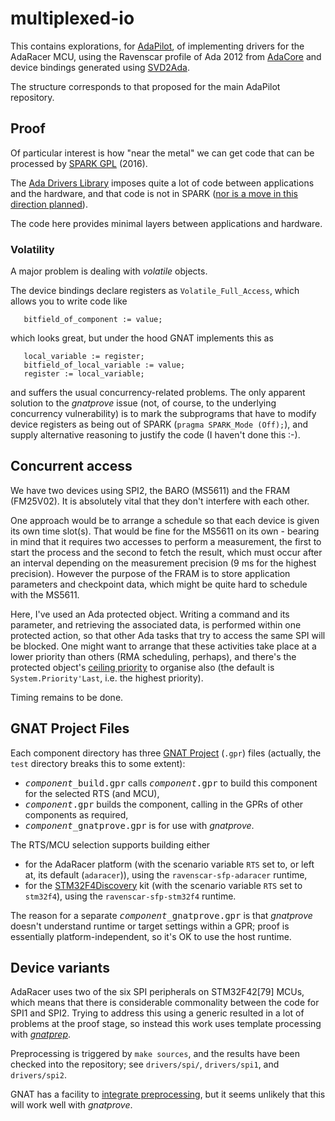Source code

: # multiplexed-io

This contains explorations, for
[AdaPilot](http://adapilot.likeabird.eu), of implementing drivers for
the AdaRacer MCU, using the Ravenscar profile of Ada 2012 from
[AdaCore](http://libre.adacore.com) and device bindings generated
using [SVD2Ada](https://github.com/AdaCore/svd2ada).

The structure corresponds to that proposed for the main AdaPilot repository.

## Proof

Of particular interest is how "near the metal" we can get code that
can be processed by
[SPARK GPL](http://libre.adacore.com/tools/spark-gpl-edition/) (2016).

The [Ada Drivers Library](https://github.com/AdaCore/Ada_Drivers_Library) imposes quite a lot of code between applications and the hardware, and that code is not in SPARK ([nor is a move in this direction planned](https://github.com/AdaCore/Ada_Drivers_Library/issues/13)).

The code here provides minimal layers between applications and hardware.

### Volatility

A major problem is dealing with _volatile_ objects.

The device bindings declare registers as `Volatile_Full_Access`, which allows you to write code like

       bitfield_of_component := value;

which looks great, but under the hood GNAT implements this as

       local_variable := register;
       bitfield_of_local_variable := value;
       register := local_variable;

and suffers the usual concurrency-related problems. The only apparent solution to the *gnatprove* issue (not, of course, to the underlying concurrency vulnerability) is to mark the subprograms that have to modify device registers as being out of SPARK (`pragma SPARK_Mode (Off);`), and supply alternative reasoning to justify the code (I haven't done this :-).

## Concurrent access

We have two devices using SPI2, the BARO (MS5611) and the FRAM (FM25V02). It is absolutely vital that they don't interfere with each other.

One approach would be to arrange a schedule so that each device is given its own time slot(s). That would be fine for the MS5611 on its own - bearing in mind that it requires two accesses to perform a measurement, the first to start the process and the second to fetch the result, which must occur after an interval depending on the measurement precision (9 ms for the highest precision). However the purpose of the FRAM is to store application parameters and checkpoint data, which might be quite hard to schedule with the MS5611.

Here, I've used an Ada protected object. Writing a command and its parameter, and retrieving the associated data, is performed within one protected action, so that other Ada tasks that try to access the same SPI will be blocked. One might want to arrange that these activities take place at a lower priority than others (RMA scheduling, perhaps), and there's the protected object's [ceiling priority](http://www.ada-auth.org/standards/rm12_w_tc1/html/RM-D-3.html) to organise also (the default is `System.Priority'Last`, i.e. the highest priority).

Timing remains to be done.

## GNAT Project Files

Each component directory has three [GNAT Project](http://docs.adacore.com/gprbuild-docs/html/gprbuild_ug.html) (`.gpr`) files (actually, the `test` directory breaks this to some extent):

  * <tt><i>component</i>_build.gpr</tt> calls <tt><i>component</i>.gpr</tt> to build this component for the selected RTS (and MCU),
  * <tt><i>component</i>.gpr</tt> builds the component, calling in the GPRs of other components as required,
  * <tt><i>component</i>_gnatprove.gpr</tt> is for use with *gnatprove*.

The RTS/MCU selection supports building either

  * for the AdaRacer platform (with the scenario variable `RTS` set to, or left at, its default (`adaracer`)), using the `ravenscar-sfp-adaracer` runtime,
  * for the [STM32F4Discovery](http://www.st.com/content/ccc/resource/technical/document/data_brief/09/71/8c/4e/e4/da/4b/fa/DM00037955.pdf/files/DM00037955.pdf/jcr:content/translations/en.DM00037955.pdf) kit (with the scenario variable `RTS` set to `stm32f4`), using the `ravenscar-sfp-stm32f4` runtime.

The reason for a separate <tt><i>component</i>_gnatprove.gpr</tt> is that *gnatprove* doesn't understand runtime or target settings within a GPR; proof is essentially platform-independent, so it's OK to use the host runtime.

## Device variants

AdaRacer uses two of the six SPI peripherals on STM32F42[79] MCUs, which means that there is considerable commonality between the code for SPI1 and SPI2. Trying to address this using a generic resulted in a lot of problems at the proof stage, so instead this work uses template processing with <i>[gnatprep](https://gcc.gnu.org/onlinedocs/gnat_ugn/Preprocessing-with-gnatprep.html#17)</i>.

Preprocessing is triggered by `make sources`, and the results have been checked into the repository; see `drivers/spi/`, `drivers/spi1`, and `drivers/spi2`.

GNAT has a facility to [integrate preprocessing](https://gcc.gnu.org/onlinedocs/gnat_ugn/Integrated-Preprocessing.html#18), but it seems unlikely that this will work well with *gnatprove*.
* * *
◆ WHAT IS NEEDED ◆
Find how many lines in the listing contain the word "platform" and give that count alone.

◆ ANSWER TO THIS TASK ◆
2